South Daytona is poised to negotiate wholesale power supply contract with FPL
With federal regulators having slammed the door on Florida Power & Light’s request for stranded costs, South Daytona, Fla., faces only one more significant hurdle in its five-year quest to form a municipal electric utility. That hurdle is negotiation of a wholesale power supply contract with Florida Power & Light, its former franchisee—and more specifically, whether FPL will negotiate in good faith.
The city has overcome two obstacles raised by FPL. The investor-owned utility told the Federal Energy Regulatory Commission it refused to engage in power supply contract negotiations because the city had no financing and it did not have a vendor in place to run a municipally owned utility.
South Daytona has lined up ENCO to operate and maintain its electric distribution system, said City Manager Joseph Yarbrough. ENCO has fulfilled that role for Winter Park, Fla., since 2005. The City Council is expected to approve a $22 million line of credit at its Dec. 13 meeting. That will serve as a bridge loan to cover the city’s $15 million acquisition of FPL’s distribution system and to provide startup funds until the city secures long-term financing.
Negotiation of a wholesale contract would appear to be a relatively minor hurdle for a number of reasons.
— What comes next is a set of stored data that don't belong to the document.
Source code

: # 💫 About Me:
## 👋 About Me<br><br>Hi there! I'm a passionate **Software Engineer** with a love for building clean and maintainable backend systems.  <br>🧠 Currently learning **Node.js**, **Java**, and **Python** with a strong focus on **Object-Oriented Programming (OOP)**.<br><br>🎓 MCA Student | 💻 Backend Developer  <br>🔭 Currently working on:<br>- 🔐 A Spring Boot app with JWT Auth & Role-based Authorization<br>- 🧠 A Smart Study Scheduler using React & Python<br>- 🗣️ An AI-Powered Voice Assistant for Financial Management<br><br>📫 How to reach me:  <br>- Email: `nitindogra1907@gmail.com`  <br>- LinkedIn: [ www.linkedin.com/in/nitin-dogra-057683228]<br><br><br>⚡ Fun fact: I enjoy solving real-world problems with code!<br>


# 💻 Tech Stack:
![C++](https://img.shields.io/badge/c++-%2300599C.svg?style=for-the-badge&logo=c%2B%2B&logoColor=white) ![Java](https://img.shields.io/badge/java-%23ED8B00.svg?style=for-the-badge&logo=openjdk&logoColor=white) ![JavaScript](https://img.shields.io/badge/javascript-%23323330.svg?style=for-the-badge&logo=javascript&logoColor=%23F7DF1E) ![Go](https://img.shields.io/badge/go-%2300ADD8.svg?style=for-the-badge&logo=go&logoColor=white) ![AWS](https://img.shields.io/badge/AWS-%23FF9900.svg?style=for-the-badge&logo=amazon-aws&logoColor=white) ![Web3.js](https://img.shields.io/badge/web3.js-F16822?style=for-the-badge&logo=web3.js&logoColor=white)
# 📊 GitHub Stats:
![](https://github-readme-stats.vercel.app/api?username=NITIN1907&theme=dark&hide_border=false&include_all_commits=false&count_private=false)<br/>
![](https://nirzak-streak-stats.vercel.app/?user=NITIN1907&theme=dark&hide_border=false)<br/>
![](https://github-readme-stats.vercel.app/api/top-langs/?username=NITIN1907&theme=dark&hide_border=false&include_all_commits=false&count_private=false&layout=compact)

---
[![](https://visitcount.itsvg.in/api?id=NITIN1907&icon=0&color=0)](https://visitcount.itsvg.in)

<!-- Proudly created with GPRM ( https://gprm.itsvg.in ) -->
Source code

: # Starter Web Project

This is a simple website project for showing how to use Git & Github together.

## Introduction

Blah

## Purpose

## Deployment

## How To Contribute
For one, in response to South Daytona’s request for proposals for wholesale power supply, FPL earlier this year submitted a detailed proposal to sell wholesale power to a city-owned utility. South Daytona accepted FPL’s proposal, which was the low bid, and city officials said they want to sign a 10-year contract with FPL.
The investor-owned utility is guaranteed to make money on such a contract. FERC requires FPL to offer cost-based wholesale rates (plus a reasonable return) in its service territory because the investor-owned utility has market power in its footprint.
"A business deal is a business deal, as long as it’s profitable," City Manager Yarbrough told Public Power Weekly.
However, FPL’s willingness to negotiate in good faith is called into question by its stalling, hard line and scare tactics over the past five years. South Daytona initially looked into creating a municipal utility after FPL flatly refused to negotiate a new franchise agreement that included an option for the city to purchase the distribution system, an option the city had for 60 years.
The ensuing municipalization effort "has been a real eye-opener for this little community," Yarbrough said. "The last five years have been like pulling teeth. I never dreamed in my wildest dreams that it could be this hard." FPL initially claimed South Daytona would owe $24 million in stranded costs, but dropped that to $8 million when it had to file with FERC. The IOU also sent letters to citizens "with the clear intent of frightening you with purported higher electricity rates if the city were to acquire its own electrical utility," the city noted in a response.